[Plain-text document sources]
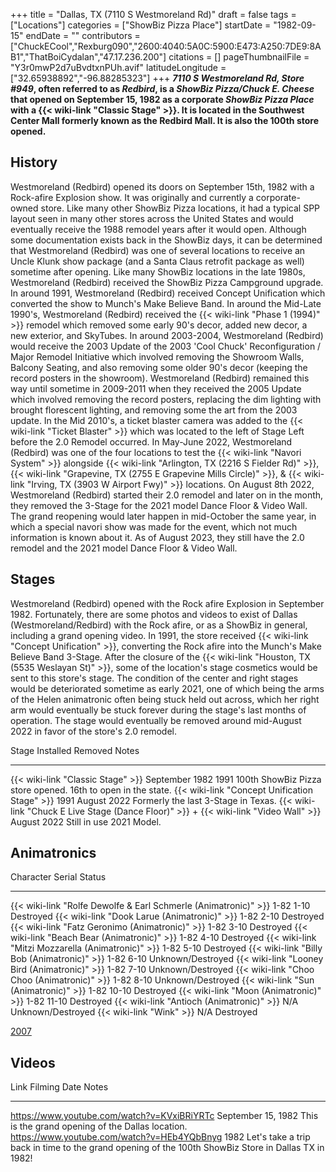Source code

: +++
title = "Dallas, TX (7110 S Westmoreland Rd)"
draft = false
tags = ["Locations"]
categories = ["ShowBiz Pizza Place"]
startDate = "1982-09-15"
endDate = ""
contributors = ["ChuckECool","Rexburg090","2600:4040:5A0C:5900:E473:A250:7DE9:8AB1","ThatBoiCydalan","47.17.236.200"]
citations = []
pageThumbnailFile = "Y3r0mwP2d7uBvdtxnPUh.avif"
latitudeLongitude = ["32.65938892","-96.88285323"]
+++
***7110 S Westmoreland Rd, Store #949*, often referred to as ***Redbird*, is a *ShowBiz Pizza/Chuck E. Cheese* that opened on September 15, 1982 as a corporate *ShowBiz Pizza Place* with a {{< wiki-link "Classic Stage" >}}. It is located in the Southwest Center Mall formerly known as the Redbird Mall. It is also the 100th store opened.****

## History

Westmoreland (Redbird) opened its doors on September 15th, 1982 with a Rock-afire Explosion show. It was originally and currently a corporate-owned store. Like many other ShowBiz Pizza locations, it had a typical SPP layout seen in many other stores across the United States and would eventually receive the 1988 remodel years after it would open. Although some documentation exists back in the ShowBiz days, it can be determined that Westmoreland (Redbird) was one of several locations to receive an Uncle Klunk show package (and a Santa Claus retrofit package as well) sometime after opening. Like many ShowBiz locations in the late 1980s, Westmoreland (Redbird) received the ShowBiz Pizza Campground upgrade.
In around 1991, Westmoreland (Redbird) received Concept Unification which converted the show to Munch's Make Believe Band. In around the Mid-Late 1990's, Westmoreland (Redbird) received the {{< wiki-link "Phase 1 (1994)" >}} remodel which removed some early 90's decor, added new decor, a new exterior, and SkyTubes. In around 2003-2004, Westmoreland (Redbird) would receive the 2003 Update of the 2003 'Cool Chuck' Reconfiguration / Major Remodel Initiative which involved removing the Showroom Walls, Balcony Seating, and also removing some older 90's decor (keeping the record posters in the showroom). Westmoreland (Redbird) remained this way until sometime in 2009-2011 when they received the 2005 Update which involved removing the record posters, replacing the dim lighting with brought florescent lighting, and removing some the art from the 2003 update. In the Mid 2010's, a ticket blaster camera was added to the {{< wiki-link "Ticket Blaster" >}} which was located to the left of Stage Left before the 2.0 Remodel occurred. In May-June 2022, Westmoreland (Redbird) was one of the four locations to test the {{< wiki-link "Navori System" >}} alongside {{< wiki-link "Arlington, TX (2216 S Fielder Rd)" >}}, {{< wiki-link "Grapevine, TX (2755 E Grapevine Mills Circle)" >}}, & {{< wiki-link "Irving, TX (3903 W Airport Fwy)" >}} locations. On August 8th 2022, Westmoreland (Redbird) started their 2.0 remodel and later on in the month, they removed the 3-Stage for the 2021 model Dance Floor & Video Wall. The grand reopening would later happen in mid-October the same year, in which a special navori show was made for the event, which not much information is known about it. As of August 2023, they still have the 2.0 remodel and the 2021 model Dance Floor & Video Wall.

## Stages

Westmoreland (Redbird) opened with the Rock afire Explosion in September 1982. Fortunately, there are some photos and videos to exist of Dallas (Westmoreland/Redbird) with the Rock afire, or as a ShowBiz in general, including a grand opening video.
In 1991, the store received {{< wiki-link "Concept Unification" >}}, converting the Rock afire into the Munch's Make Believe Band 3-Stage. After the closure of the {{< wiki-link "Houston, TX (5535 Weslayan St)" >}}, some of the location's stage cosmetics would be sent to this store's stage. The condition of the center and right stages would be deteriorated sometime as early 2021, one of which being the arms of the Helen animatronic often being stuck held out across, which her right arm would eventually be stuck forever during the stage's last months of operation. The stage would eventually be removed around mid-August 2022 in favor of the store's 2.0 remodel.

  Stage                                                                                           Installed        Removed        Notes
  ----------------------------------------------------------------------------------------------- ---------------- -------------- --------------------------------------------------------------
  {{< wiki-link "Classic Stage" >}}                                                           September 1982   1991           100th ShowBiz Pizza store opened. 16th to open in the state.
  {{< wiki-link "Concept Unification Stage" >}}                                               1991             August 2022    Formerly the last 3-Stage in Texas.
  {{< wiki-link "Chuck E Live Stage (Dance Floor)" >}} + {{< wiki-link "Video Wall" >}}   August 2022      Still in use   2021 Model.

## Animatronics

  Character                                                             Serial       Status
  --------------------------------------------------------------------- ------------ -------------------
  {{< wiki-link "Rolfe Dewolfe & Earl Schmerle (Animatronic)" >}}   1-82 1-10    Destroyed
  {{< wiki-link "Dook Larue (Animatronic)" >}}                      1-82 2-10    Destroyed
  {{< wiki-link "Fatz Geronimo (Animatronic)" >}}                   1-82 3-10    Destroyed
  {{< wiki-link "Beach Bear (Animatronic)" >}}                      1-82 4-10    Destroyed
  {{< wiki-link "Mitzi Mozzarella (Animatronic)" >}}                1-82 5-10    Destroyed
  {{< wiki-link "Billy Bob (Animatronic)" >}}                       1-82 6-10    Unknown/Destroyed
  {{< wiki-link "Looney Bird (Animatronic)" >}}                     1-82 7-10    Unknown/Destroyed
  {{< wiki-link "Choo Choo (Animatronic)" >}}                       1-82 8-10    Unknown/Destroyed
  {{< wiki-link "Sun (Animatronic)" >}}                             1-82 10-10   Destroyed
  {{< wiki-link "Moon (Animatronic)" >}}                            1-82 11-10   Destroyed
  {{< wiki-link "Antioch (Animatronic)" >}}                         N/A          Unknown/Destroyed
  {{< wiki-link "Wink" >}}                                          N/A          Destroyed

[2007](http://showbizpizza.com/photos/cec/tx_dallasredbird/index.html)

## Videos

  Link                                          Filming Date         Notes
  --------------------------------------------- -------------------- -------------------------------------------------------------------------------------------------------
  https://www.youtube.com/watch?v=KVxiBRiYRTc   September 15, 1982   This is the grand opening of the Dallas location.
  https://www.youtube.com/watch?v=HEb4YQbBnyg   1982                 Let's take a trip back in time to the grand opening of the 100th ShowBiz Store in Dallas TX in 1982!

EXERCISE OBJECTIVE
Which lines of the records above hold the word "youtube"? Copy each one out.

TASK ANSWER
  https://www.youtube.com/watch?v=KVxiBRiYRTc   September 15, 1982   This is the grand opening of the Dallas location.
  https://www.youtube.com/watch?v=HEb4YQbBnyg   1982                 Let's take a trip back in time to the grand opening of the 100th ShowBiz Store in Dallas TX in 1982!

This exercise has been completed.